§ WHAT YOU ARE ASKED TO DO
Could you set down exactly the lines of the data below, starting at the one that holds "Matthias Cheeks, mxcheeks@my.waketech.edu" and ending at the one that holds "## Websites I Recommend", both included, and only those?

§ TASK DATA
[Start of section]

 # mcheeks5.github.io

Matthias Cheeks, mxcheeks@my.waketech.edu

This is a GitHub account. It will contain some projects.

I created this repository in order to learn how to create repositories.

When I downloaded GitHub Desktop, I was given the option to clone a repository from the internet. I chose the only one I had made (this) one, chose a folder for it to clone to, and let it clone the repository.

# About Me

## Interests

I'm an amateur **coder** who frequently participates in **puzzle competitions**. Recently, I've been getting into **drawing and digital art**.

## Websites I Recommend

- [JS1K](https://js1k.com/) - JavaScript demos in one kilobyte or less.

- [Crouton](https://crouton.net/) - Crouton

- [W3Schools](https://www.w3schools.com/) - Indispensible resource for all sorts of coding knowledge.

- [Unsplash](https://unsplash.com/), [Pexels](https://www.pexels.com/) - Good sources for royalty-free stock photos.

[End of section]
[Start of section]

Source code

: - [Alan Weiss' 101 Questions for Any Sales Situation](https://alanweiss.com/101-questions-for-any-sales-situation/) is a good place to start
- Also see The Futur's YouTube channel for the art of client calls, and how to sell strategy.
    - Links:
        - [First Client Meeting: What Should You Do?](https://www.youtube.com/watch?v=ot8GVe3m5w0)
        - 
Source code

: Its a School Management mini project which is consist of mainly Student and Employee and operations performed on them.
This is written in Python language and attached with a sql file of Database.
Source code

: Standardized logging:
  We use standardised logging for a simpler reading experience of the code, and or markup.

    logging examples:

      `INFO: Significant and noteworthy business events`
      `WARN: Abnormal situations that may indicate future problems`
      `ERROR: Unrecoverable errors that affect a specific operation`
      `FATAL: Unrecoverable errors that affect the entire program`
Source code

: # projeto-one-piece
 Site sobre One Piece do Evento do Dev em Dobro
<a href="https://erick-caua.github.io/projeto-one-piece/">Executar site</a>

[End of section]
[Start of section]

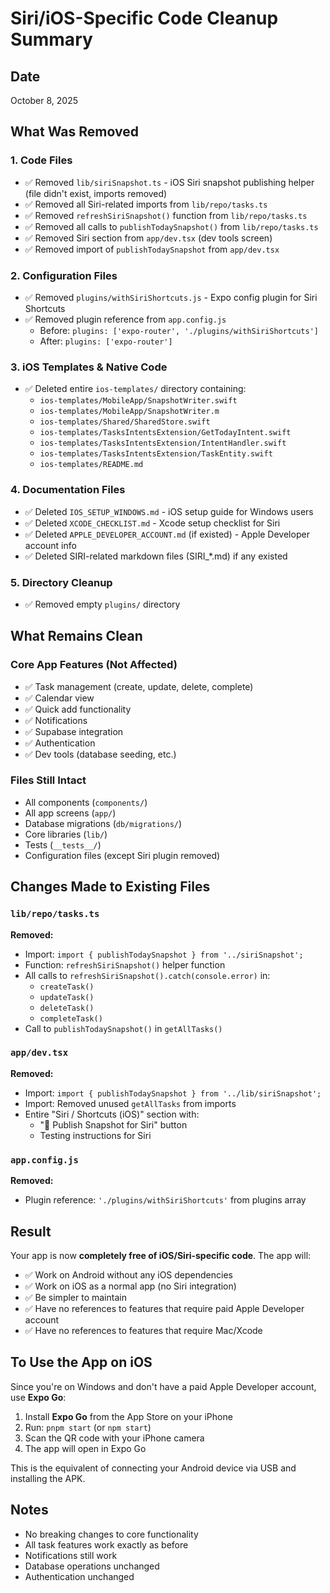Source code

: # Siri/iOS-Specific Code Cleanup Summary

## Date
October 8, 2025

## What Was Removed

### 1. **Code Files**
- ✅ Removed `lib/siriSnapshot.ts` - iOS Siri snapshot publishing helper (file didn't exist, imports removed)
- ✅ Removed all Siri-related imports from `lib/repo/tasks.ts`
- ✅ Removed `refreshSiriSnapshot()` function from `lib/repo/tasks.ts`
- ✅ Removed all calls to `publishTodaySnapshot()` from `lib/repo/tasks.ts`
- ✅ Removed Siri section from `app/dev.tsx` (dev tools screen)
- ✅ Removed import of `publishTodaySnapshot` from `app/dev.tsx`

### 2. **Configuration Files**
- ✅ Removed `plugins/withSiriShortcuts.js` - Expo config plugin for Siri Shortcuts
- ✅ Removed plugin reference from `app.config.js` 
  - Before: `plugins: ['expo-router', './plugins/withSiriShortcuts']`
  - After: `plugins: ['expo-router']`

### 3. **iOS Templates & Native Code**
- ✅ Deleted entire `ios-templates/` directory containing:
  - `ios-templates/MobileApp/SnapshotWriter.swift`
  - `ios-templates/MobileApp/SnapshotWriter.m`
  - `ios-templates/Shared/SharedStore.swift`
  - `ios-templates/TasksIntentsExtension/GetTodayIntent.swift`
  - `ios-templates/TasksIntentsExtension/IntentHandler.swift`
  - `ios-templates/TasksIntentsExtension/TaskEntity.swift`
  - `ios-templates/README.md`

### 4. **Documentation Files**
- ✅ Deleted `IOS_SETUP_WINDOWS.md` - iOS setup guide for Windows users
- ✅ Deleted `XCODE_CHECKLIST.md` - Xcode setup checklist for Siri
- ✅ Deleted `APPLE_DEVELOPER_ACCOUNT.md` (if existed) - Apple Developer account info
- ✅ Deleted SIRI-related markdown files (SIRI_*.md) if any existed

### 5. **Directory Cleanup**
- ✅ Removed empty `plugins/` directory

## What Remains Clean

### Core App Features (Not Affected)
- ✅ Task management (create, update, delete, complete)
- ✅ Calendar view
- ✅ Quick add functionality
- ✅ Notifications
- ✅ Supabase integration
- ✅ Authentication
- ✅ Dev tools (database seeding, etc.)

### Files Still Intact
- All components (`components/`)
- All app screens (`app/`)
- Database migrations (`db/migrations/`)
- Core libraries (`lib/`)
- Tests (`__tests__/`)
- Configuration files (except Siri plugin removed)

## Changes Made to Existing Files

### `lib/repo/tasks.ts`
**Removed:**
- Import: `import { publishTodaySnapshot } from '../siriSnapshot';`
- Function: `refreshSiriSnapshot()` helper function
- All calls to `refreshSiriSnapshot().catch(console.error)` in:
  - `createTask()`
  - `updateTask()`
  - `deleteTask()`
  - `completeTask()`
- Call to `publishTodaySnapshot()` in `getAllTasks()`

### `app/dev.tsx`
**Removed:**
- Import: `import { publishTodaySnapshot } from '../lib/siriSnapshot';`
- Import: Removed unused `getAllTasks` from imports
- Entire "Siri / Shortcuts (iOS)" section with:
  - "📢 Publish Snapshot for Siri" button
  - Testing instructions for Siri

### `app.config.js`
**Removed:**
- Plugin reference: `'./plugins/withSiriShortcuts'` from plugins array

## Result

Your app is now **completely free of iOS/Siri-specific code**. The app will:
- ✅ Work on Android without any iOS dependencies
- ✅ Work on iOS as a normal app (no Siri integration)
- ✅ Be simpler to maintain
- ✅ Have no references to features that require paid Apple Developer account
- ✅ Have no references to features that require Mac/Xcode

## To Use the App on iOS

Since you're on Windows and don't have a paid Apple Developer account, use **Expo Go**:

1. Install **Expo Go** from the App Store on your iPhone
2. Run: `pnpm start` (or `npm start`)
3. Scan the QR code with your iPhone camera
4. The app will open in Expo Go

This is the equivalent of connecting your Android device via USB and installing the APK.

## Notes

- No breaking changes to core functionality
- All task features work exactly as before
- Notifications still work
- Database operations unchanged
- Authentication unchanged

[End of section]

§ THE COMPLETED TASK
Matthias Cheeks, mxcheeks@my.waketech.edu

This is a GitHub account. It will contain some projects.

I created this repository in order to learn how to create repositories.

When I downloaded GitHub Desktop, I was given the option to clone a repository from the internet. I chose the only one I had made (this) one, chose a folder for it to clone to, and let it clone the repository.

# About Me

## Interests

I'm an amateur **coder** who frequently participates in **puzzle competitions**. Recently, I've been getting into **drawing and digital art**.

## Websites I Recommend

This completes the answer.